## EXERCISE AIM
Where does the word "NDNS" appear in the data? Copy every line that holds it.

## SUPPLIED ENTRIES
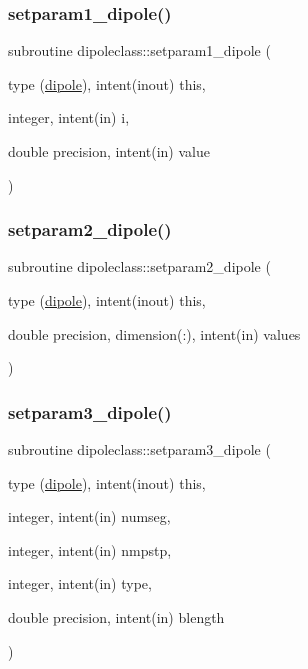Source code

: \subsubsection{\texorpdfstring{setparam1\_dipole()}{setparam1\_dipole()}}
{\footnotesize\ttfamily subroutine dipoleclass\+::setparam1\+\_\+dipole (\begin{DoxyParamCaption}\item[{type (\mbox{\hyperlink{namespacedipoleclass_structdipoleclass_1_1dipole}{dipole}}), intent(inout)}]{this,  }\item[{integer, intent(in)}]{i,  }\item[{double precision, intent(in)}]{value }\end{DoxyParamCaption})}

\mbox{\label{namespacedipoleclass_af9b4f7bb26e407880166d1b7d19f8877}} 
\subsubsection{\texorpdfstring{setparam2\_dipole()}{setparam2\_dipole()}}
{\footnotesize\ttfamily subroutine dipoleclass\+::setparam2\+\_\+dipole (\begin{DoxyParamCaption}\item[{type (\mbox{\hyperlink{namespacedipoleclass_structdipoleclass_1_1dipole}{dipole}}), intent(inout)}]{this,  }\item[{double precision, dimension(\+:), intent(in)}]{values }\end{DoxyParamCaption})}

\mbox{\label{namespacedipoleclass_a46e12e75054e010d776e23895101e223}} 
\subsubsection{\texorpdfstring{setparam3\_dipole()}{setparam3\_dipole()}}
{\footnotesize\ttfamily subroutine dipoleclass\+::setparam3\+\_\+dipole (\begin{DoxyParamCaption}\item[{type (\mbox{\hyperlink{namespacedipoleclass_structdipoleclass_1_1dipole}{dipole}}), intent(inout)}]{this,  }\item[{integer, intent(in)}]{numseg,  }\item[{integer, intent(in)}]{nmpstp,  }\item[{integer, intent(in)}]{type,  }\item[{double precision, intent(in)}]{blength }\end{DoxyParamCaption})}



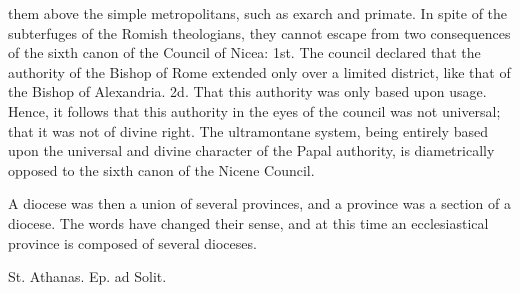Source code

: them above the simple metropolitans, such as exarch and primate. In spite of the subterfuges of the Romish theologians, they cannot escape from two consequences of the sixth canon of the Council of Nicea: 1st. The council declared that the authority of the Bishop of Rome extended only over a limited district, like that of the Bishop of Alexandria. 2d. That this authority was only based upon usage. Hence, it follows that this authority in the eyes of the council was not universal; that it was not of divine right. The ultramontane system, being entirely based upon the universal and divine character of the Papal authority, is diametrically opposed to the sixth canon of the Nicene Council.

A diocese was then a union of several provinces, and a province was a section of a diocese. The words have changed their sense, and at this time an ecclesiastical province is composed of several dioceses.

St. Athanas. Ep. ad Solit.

* * *

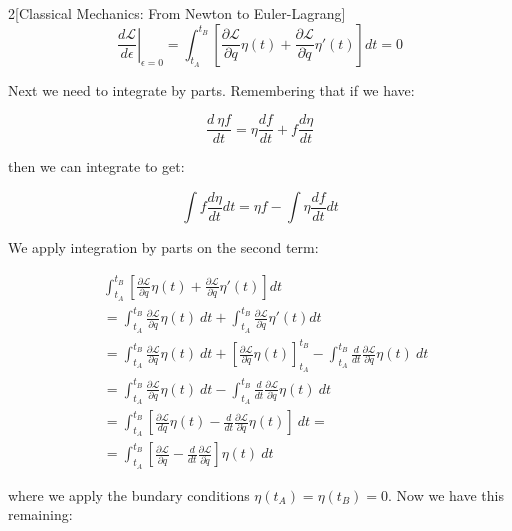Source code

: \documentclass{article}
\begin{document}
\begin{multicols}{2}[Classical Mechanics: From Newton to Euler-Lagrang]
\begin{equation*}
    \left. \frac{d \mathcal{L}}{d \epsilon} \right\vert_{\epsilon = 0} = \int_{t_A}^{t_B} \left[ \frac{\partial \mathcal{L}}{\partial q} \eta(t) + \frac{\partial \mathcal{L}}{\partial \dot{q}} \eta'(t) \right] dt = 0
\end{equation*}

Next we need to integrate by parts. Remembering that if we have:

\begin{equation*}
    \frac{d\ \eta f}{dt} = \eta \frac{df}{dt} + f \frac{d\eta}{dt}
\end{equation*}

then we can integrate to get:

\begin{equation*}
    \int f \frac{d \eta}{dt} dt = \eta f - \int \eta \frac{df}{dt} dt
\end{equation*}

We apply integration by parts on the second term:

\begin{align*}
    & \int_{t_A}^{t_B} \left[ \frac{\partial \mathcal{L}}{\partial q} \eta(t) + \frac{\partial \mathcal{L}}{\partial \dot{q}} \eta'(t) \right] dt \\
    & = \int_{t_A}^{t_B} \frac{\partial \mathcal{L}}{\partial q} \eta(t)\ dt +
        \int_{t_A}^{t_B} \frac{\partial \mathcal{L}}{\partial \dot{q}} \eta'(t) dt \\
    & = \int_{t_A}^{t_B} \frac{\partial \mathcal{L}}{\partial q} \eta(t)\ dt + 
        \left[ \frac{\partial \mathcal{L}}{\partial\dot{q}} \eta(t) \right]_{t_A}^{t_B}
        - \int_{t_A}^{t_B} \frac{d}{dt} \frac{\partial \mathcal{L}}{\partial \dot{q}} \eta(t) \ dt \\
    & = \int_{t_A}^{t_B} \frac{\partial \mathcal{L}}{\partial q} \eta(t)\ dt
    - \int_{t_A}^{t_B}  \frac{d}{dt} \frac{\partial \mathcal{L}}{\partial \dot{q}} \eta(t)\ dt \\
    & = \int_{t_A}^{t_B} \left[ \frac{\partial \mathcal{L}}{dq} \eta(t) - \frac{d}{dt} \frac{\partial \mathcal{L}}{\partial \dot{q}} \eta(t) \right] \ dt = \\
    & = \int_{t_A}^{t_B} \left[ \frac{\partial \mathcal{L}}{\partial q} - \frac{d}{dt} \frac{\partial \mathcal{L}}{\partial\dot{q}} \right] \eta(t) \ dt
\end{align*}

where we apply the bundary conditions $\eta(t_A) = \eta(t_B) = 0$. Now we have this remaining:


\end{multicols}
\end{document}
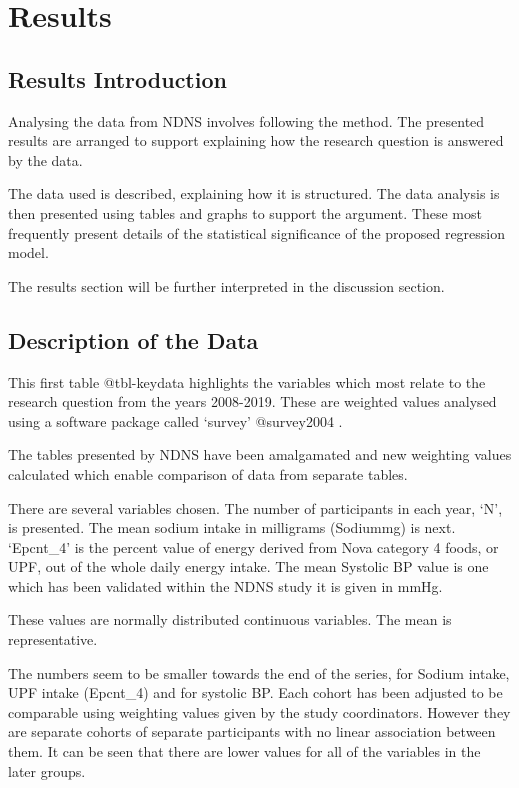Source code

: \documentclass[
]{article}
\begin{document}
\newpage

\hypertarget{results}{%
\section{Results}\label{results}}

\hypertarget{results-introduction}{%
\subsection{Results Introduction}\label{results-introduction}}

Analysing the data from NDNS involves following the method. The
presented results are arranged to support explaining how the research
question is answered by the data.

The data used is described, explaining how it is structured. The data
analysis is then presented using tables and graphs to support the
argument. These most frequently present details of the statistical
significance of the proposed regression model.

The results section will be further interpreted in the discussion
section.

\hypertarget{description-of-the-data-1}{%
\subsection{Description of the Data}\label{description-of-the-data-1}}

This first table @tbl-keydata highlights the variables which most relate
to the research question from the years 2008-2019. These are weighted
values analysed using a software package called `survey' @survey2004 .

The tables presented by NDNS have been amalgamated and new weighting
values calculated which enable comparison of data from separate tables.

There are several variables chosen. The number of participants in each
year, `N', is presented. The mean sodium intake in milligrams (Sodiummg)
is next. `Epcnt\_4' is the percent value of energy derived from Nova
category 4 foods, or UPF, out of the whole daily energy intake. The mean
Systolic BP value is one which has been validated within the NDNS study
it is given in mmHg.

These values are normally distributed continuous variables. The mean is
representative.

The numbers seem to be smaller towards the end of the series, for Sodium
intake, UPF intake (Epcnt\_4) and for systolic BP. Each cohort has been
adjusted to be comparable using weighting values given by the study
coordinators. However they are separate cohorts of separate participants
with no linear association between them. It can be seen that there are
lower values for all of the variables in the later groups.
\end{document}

## FINISHED EXERCISE
Analysing the data from NDNS involves following the method. The
The tables presented by NDNS have been amalgamated and new weighting
Systolic BP value is one which has been validated within the NDNS study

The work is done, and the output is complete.